_What needs to be done_
Within these entries, which lines include the string "textbf"? Copy each one.

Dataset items
+-------+
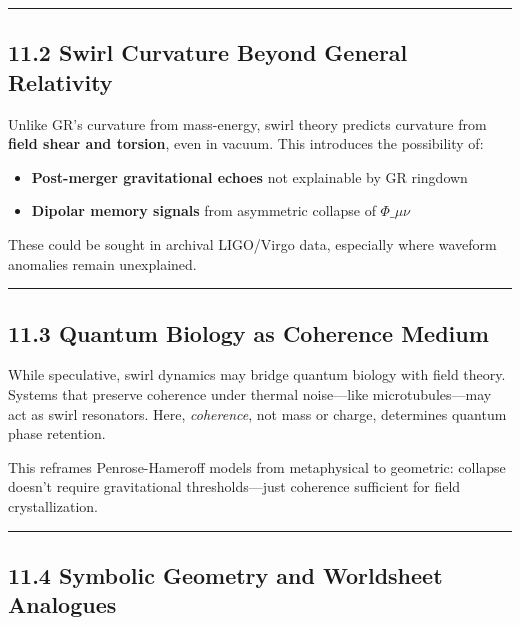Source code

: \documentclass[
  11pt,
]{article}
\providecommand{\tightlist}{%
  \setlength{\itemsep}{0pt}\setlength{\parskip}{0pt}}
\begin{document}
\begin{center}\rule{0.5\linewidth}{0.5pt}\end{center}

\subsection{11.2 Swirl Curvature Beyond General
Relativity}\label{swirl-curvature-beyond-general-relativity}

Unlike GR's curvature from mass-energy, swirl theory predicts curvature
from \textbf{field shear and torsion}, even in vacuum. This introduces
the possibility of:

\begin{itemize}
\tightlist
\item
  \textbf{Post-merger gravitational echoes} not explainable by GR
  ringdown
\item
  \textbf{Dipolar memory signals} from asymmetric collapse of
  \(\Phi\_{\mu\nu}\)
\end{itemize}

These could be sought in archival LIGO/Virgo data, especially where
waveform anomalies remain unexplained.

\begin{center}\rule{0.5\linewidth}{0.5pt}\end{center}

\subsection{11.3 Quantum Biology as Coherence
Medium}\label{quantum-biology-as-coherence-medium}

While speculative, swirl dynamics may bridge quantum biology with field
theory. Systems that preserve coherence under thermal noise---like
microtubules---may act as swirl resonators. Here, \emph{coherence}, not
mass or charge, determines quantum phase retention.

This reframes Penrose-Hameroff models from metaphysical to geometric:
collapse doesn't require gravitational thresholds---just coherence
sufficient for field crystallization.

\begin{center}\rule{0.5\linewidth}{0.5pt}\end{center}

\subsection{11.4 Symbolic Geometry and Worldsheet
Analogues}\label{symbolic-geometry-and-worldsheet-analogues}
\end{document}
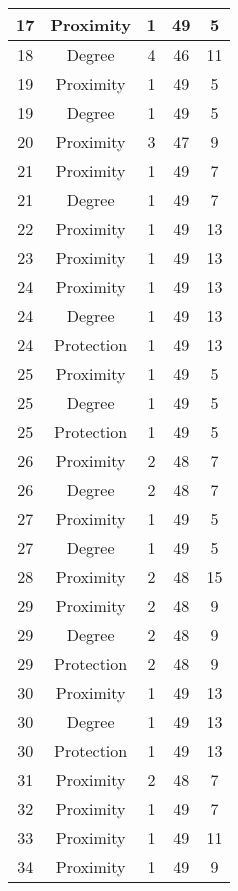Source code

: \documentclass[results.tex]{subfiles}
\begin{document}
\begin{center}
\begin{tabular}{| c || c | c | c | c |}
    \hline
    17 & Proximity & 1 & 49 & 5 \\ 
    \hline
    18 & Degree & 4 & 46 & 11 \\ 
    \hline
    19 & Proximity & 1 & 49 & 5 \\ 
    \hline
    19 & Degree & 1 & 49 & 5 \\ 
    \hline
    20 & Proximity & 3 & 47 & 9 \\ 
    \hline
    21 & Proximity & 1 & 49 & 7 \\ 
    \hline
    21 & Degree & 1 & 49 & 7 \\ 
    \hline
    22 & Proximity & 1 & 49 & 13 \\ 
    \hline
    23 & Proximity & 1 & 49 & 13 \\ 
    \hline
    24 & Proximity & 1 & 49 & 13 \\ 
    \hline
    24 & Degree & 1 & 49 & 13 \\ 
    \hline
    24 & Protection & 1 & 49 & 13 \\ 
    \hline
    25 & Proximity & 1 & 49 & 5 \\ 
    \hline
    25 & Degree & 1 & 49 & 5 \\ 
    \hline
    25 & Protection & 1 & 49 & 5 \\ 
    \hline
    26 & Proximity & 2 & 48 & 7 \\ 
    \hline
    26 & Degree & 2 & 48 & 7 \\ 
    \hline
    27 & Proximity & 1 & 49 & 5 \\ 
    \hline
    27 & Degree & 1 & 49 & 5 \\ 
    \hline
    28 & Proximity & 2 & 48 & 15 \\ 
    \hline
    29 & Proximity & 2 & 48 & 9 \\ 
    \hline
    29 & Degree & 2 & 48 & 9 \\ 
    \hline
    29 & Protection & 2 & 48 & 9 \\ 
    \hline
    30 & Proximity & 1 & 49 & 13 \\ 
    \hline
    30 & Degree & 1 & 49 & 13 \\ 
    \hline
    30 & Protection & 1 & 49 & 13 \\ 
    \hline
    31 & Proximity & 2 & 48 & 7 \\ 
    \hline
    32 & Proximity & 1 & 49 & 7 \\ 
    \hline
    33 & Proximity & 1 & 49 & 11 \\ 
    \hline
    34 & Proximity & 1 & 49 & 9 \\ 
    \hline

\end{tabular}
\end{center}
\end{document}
+-------+
_Final answer_
from \textbf{field shear and torsion}, even in vacuum. This introduces
  \textbf{Post-merger gravitational echoes} not explainable by GR
  \textbf{Dipolar memory signals} from asymmetric collapse of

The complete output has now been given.